IKEA catalogs for robots: 3.5K house designs with ground-truth structure
A synthetic dataset that renders professionally designed homes into photo-realistic images with perfect 3D annotations, so your model can learn room layout without hiring a surveyor.

What it does
Structured3D is a dataset of 3,500 house designs from professional interior designers, rendered into photo-realistic 2D images with dense ground-truth annotations: semantic labels, depth, surface normals, albedo, room layouts, 3D bounding boxes, and wireframes. The repo provides Python visualization tools to inspect wireframes, floorplans, textured meshes, and perspective or panorama layouts.
The interesting bit
The data comes from real architectural design software (courtesy of Kujiale.com), not procedurally generated boxes. That means the room shapes, furniture arrangements, and lighting configurations reflect actual human design decisions—while still offering pixel-perfect labels impossible to collect in the physical world.
Key highlights
- 3.5K scenes with multiple lighting and furniture configurations per scene
- Annotations include semantic, depth, normal, albedo, layout, wireframe, plane, and 3D bounding box
- Standard train/val/test splits predefined (scenes 00000–02999 / 03000–03249 / 03250–03499)

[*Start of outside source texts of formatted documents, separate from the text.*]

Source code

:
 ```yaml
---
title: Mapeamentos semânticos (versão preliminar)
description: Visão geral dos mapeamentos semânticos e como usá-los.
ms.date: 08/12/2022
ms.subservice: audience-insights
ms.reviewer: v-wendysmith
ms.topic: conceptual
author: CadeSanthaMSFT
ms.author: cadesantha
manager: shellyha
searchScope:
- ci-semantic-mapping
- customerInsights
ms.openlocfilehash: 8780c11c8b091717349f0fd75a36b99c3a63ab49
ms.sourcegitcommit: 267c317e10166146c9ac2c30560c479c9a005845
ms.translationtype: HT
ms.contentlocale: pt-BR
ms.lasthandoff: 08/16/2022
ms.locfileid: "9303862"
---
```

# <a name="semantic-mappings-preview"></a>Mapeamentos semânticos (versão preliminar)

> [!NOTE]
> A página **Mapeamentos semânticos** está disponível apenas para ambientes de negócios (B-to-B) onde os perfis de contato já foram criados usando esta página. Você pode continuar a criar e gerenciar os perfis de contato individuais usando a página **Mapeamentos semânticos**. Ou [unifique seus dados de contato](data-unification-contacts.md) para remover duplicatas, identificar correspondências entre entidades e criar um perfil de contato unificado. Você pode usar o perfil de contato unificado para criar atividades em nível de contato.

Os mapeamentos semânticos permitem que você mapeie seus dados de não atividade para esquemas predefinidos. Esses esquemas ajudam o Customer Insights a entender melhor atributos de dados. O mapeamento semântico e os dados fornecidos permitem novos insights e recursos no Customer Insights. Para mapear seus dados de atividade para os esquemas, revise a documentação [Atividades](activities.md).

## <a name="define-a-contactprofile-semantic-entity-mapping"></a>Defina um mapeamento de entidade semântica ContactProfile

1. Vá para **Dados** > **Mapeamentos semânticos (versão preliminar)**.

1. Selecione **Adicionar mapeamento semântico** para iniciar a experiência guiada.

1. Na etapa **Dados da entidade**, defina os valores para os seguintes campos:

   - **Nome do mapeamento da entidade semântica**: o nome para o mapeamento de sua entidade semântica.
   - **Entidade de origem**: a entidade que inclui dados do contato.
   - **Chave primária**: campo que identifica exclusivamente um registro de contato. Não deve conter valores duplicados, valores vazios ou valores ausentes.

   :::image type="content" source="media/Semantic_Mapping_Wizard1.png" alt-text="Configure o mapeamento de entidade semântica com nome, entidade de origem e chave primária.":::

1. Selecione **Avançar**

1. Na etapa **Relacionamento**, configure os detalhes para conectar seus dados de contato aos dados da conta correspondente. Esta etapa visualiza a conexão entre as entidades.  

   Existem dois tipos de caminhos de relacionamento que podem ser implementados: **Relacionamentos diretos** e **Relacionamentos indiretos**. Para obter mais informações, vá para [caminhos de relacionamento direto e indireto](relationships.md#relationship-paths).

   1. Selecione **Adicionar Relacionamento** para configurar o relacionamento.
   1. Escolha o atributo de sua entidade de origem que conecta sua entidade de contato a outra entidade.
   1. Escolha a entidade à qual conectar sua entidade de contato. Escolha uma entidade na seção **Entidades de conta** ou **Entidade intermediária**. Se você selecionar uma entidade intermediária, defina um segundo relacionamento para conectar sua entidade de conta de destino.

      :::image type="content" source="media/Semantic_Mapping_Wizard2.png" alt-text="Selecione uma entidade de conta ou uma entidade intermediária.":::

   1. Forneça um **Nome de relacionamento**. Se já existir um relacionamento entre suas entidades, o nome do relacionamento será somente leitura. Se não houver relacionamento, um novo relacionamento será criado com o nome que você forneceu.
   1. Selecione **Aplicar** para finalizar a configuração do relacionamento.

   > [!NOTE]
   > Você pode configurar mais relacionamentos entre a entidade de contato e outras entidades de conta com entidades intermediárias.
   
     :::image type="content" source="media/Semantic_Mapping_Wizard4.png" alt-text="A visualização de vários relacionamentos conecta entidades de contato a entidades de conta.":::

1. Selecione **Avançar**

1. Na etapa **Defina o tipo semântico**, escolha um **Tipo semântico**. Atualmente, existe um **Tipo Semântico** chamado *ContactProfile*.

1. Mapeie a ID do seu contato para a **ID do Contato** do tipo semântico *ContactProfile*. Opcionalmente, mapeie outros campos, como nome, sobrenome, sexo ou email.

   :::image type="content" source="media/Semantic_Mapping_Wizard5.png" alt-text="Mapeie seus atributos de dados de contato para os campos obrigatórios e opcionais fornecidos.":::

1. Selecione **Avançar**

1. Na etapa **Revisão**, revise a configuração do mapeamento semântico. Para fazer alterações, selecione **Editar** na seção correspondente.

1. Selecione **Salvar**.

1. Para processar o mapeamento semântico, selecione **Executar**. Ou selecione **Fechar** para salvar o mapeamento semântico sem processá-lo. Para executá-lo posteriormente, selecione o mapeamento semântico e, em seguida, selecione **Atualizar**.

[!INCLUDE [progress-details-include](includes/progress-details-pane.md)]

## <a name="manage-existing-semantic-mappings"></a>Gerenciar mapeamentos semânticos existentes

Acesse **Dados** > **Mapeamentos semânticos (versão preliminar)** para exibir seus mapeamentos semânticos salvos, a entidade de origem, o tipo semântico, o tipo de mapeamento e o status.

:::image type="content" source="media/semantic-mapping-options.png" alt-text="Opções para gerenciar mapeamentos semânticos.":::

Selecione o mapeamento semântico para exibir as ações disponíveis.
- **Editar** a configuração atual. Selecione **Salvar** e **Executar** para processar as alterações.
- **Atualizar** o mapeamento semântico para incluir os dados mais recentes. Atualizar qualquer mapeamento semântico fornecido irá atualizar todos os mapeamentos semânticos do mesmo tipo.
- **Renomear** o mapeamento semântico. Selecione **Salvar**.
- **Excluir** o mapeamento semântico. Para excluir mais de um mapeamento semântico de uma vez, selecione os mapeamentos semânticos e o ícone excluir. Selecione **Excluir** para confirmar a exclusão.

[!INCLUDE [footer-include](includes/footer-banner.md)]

- Visualization scripts for 3D wireframe, plane, mesh, layout (perspective + panorama), and floorplan
- ECCV 2020 paper with supplementary material and Codalab benchmark
Caveats
- Dataset requires signing a terms-of-use agreement form for access; not instant download
- Known invalid cases exist (listed in
metadata/errata.txt); check before training - Bounding box annotations were corrected in March 2020; older downloads may have wrong basis
Verdict
Grab this if you’re training room-layout estimators, 3D reconstruction models, or anything that needs structured indoor geometry with clean supervision. Skip if you need dynamic scenes, outdoor environments, or real sensor noise—these are static, synthetic interiors.